Because Retatrutide activates the Glucagon receptor, it promotes higher energy expenditure and fat oxidation. While all weight loss involves some lean mass reduction, Retatrutide’s metabolic "revving" effect may help the body prioritize burning stored fat over muscle tissue when combined with high-protein intake and resistance training. This makes it a highly discussed "body comp" peptide among researchers and clinicians looking for "quality" weight loss rather than just a lower number on the scale.
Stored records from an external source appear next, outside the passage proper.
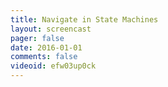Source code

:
 ```yaml
---
title: Navigate in State Machines
layout: screencast 
pager: false
date: 2016-01-01
comments: false
videoid: efw03up0ck
---
```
Is it safe to buy Retatrutide online?

Safety warning about “research” products sold online

Because retatrutide is not approved, some sellers push “research only” versions. The FDA has explicitly warned consumers about illegally marketed, unapproved GLP-1-related products — including ones containing retatrutide — often sold online with dosing instructions despite “not for human consumption” labeling.

Who It’s Best For

Right now (Dec 2025): retatrutide is only available via clinical trials—not legally as a prescribed, FDA-approved medication.
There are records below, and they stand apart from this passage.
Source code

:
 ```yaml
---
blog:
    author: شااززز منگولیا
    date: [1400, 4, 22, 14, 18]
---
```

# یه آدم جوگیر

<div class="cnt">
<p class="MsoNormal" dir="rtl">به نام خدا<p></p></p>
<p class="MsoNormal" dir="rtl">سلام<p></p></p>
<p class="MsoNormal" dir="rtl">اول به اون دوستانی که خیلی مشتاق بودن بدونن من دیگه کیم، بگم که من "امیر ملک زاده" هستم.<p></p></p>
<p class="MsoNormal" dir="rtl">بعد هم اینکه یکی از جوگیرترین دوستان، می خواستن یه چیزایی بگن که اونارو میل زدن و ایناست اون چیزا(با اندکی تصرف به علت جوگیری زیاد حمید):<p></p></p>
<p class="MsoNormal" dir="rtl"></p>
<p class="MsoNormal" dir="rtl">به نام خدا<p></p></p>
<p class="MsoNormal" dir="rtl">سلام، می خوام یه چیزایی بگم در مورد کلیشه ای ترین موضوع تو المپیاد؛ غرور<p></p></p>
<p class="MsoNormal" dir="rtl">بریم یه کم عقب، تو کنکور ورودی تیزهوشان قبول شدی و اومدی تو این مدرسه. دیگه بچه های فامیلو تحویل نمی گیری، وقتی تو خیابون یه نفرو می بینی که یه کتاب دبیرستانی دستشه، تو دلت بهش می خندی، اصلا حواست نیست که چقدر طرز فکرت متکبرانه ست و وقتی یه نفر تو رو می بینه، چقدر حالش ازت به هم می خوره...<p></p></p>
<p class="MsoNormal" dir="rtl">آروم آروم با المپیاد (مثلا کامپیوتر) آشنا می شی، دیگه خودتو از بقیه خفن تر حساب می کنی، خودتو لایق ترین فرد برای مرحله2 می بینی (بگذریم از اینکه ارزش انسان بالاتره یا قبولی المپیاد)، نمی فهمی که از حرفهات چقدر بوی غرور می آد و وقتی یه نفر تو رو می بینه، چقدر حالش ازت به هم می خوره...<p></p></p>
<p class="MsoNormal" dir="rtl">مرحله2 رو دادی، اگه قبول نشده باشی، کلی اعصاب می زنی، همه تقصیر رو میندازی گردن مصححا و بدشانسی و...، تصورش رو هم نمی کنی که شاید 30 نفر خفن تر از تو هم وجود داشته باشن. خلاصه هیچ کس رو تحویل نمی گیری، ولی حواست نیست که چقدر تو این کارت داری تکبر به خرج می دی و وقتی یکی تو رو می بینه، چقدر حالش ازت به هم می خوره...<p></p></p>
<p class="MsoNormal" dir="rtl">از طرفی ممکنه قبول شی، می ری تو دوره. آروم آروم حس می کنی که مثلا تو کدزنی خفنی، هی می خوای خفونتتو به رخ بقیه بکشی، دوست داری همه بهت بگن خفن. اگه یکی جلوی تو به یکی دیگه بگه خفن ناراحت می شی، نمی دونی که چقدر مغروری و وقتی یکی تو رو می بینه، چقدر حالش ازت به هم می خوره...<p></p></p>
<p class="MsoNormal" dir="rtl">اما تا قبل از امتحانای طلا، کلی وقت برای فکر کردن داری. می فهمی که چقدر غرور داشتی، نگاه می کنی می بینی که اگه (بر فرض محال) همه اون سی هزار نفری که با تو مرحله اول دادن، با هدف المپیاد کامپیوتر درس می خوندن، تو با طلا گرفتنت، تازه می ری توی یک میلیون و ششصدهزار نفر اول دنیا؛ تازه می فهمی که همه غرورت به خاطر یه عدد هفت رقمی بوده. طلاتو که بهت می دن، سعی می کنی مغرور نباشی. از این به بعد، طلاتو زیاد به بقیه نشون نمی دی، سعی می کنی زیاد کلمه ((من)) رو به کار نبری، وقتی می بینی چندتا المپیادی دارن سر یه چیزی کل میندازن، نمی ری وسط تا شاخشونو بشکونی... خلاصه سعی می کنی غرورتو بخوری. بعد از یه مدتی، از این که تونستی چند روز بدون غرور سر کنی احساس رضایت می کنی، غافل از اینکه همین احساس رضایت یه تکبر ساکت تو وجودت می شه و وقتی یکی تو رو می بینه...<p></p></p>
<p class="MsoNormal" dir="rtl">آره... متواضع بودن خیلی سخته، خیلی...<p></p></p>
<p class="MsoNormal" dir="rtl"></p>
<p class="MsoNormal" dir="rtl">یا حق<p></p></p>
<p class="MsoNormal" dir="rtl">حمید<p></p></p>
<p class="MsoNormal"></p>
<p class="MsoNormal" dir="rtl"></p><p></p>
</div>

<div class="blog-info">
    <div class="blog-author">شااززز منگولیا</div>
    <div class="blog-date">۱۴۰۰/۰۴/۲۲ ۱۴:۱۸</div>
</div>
If it becomes approved, the data suggests it may be best suited for adults who:

  • Have obesity (BMI ≥30) or overweight (BMI ≥27 with a weight-related condition)—the populations used in trials
  • Want very large weight loss (e.g., targeting 20%+) and can tolerate dose escalation and GI effects
  • Have obesity-related complications being studied (for example, knee osteoarthritis in TRIUMPH-4)

Not a good fit (common-sense filter):

  • Anyone trying to source “research” peptides online (quality + legality + safety risks are real).
  • Anyone who can’t tolerate significant GI side effects or who is at higher risk from the known tolerability issues seen in incretin-style therapies (needs clinician judgment)

FAQs

Is retatrutide FDA approved?

No. As of Dec 11, 2025, retatrutide is not FDA-approved.

When will retatrutide be available?

There’s no official public approval date. Lilly reported TRIUMPH-4 topline results and says multiple Phase 3 trials are expected to complete in 2026.
Some media physicians speculate it’s unlikely to be available until late 2026 or later, depending on trial completion and FDA review.

How is retatrutide taken in studies?

In trials, it’s been studied as a once-weekly subcutaneous injection, with gradual dose escalation to improve tolerability.

How much weight can people lose on retatrutide?

In published Phase 2 obesity data, average losses reached up to 24.2% at 48 weeks at higher doses.
In TRIUMPH-4 topline Phase 3 results (knee osteoarthritis population), Lilly reported up to 28.7% at 68 weeks (12 mg).

Is it safe to buy retatrutide online as a “research chemical”?

Don’t. The FDA warns that unapproved GLP-1-related drugs sold online may be counterfeit, contain wrong ingredients, wrong doses, or no active ingredient—and has specifically warned about products containing retatrutide being sold under “research use” labels.

What’s the closest FDA-approved alternative today?

If you want a “closest analog” in terms of mechanism and results, tirzepatide is a GLP-1/GIP dual agonist with strong obesity outcomes (e.g., ~20% average loss in multiple studies).
A clinician can help decide what’s appropriate based on your health profile and access.